[Dataset entries]
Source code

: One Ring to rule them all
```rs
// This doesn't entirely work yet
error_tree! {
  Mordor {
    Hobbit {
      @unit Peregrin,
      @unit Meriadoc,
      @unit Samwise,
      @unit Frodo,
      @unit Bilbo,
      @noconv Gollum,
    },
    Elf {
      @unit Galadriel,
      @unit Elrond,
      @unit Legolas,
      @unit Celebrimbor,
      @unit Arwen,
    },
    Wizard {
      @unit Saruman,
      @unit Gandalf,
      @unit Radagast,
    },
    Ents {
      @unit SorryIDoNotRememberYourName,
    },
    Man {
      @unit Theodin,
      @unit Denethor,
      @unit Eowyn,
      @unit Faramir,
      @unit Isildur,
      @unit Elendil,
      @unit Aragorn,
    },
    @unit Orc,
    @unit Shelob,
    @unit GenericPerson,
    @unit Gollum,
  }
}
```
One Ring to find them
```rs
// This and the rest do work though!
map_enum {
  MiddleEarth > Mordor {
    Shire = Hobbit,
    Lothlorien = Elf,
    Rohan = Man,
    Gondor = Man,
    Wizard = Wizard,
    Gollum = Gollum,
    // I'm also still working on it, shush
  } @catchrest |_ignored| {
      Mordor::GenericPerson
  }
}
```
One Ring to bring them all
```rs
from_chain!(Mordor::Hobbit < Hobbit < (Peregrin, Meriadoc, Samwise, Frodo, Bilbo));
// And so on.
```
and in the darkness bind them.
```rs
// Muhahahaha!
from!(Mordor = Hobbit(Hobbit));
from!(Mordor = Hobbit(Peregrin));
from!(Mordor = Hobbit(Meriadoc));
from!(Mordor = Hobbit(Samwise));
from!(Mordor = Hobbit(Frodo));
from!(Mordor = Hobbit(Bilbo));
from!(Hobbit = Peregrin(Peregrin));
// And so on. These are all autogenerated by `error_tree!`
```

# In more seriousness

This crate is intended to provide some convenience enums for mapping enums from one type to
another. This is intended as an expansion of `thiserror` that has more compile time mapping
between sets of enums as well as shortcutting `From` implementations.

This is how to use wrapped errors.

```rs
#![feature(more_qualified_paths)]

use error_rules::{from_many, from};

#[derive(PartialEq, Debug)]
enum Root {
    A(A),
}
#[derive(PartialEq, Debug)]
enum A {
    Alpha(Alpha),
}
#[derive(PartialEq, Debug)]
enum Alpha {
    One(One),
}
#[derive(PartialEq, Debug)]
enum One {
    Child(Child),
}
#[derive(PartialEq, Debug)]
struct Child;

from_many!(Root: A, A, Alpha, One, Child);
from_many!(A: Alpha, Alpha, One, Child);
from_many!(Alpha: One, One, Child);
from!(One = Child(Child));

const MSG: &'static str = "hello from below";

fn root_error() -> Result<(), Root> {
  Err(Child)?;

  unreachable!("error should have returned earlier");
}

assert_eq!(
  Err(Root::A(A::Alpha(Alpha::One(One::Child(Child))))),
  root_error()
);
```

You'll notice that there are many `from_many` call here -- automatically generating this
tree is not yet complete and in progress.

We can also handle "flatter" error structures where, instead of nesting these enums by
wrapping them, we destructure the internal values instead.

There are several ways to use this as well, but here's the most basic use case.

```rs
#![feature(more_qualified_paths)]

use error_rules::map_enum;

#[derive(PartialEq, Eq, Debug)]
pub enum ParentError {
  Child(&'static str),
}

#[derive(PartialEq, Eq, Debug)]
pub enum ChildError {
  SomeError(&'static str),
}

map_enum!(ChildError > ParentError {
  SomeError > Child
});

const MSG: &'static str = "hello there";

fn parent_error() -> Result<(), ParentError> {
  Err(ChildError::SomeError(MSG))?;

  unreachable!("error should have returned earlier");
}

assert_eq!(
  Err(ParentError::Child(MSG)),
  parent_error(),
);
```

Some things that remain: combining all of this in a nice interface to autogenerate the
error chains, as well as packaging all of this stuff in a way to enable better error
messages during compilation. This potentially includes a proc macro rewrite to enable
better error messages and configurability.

Exercise: Print the records above again, every one, exactly as written.

Task answer:
Source code

: One Ring to rule them all
```rs
// This doesn't entirely work yet
error_tree! {
  Mordor {
    Hobbit {
      @unit Peregrin,
      @unit Meriadoc,
      @unit Samwise,
      @unit Frodo,
      @unit Bilbo,
      @noconv Gollum,
    },
    Elf {
      @unit Galadriel,
      @unit Elrond,
      @unit Legolas,
      @unit Celebrimbor,
      @unit Arwen,
    },
    Wizard {
      @unit Saruman,
      @unit Gandalf,
      @unit Radagast,
    },
    Ents {
      @unit SorryIDoNotRememberYourName,
    },
    Man {
      @unit Theodin,
      @unit Denethor,
      @unit Eowyn,
      @unit Faramir,
      @unit Isildur,
      @unit Elendil,
      @unit Aragorn,
    },
    @unit Orc,
    @unit Shelob,
    @unit GenericPerson,
    @unit Gollum,
  }
}
```
One Ring to find them
```rs
// This and the rest do work though!
map_enum {
  MiddleEarth > Mordor {
    Shire = Hobbit,
    Lothlorien = Elf,
    Rohan = Man,
    Gondor = Man,
    Wizard = Wizard,
    Gollum = Gollum,
    // I'm also still working on it, shush
  } @catchrest |_ignored| {
      Mordor::GenericPerson
  }
}
```
One Ring to bring them all
```rs
from_chain!(Mordor::Hobbit < Hobbit < (Peregrin, Meriadoc, Samwise, Frodo, Bilbo));
// And so on.
```
and in the darkness bind them.
```rs
// Muhahahaha!
from!(Mordor = Hobbit(Hobbit));
from!(Mordor = Hobbit(Peregrin));
from!(Mordor = Hobbit(Meriadoc));
from!(Mordor = Hobbit(Samwise));
from!(Mordor = Hobbit(Frodo));
from!(Mordor = Hobbit(Bilbo));
from!(Hobbit = Peregrin(Peregrin));
// And so on. These are all autogenerated by `error_tree!`
```

# In more seriousness

This crate is intended to provide some convenience enums for mapping enums from one type to
another. This is intended as an expansion of `thiserror` that has more compile time mapping
between sets of enums as well as shortcutting `From` implementations.

This is how to use wrapped errors.

```rs
#![feature(more_qualified_paths)]

use error_rules::{from_many, from};

#[derive(PartialEq, Debug)]
enum Root {
    A(A),
}
#[derive(PartialEq, Debug)]
enum A {
    Alpha(Alpha),
}
#[derive(PartialEq, Debug)]
enum Alpha {
    One(One),
}
#[derive(PartialEq, Debug)]
enum One {
    Child(Child),
}
#[derive(PartialEq, Debug)]
struct Child;

from_many!(Root: A, A, Alpha, One, Child);
from_many!(A: Alpha, Alpha, One, Child);
from_many!(Alpha: One, One, Child);
from!(One = Child(Child));

const MSG: &'static str = "hello from below";

fn root_error() -> Result<(), Root> {
  Err(Child)?;

  unreachable!("error should have returned earlier");
}

assert_eq!(
  Err(Root::A(A::Alpha(Alpha::One(One::Child(Child))))),
  root_error()
);
```

You'll notice that there are many `from_many` call here -- automatically generating this
tree is not yet complete and in progress.

We can also handle "flatter" error structures where, instead of nesting these enums by
wrapping them, we destructure the internal values instead.

There are several ways to use this as well, but here's the most basic use case.

```rs
#![feature(more_qualified_paths)]

use error_rules::map_enum;

#[derive(PartialEq, Eq, Debug)]
pub enum ParentError {
  Child(&'static str),
}

#[derive(PartialEq, Eq, Debug)]
pub enum ChildError {
  SomeError(&'static str),
}

map_enum!(ChildError > ParentError {
  SomeError > Child
});

const MSG: &'static str = "hello there";

fn parent_error() -> Result<(), ParentError> {
  Err(ChildError::SomeError(MSG))?;

  unreachable!("error should have returned earlier");
}

assert_eq!(
  Err(ParentError::Child(MSG)),
  parent_error(),
);
```

Some things that remain: combining all of this in a nice interface to autogenerate the
error chains, as well as packaging all of this stuff in a way to enable better error
messages during compilation. This potentially includes a proc macro rewrite to enable
better error messages and configurability.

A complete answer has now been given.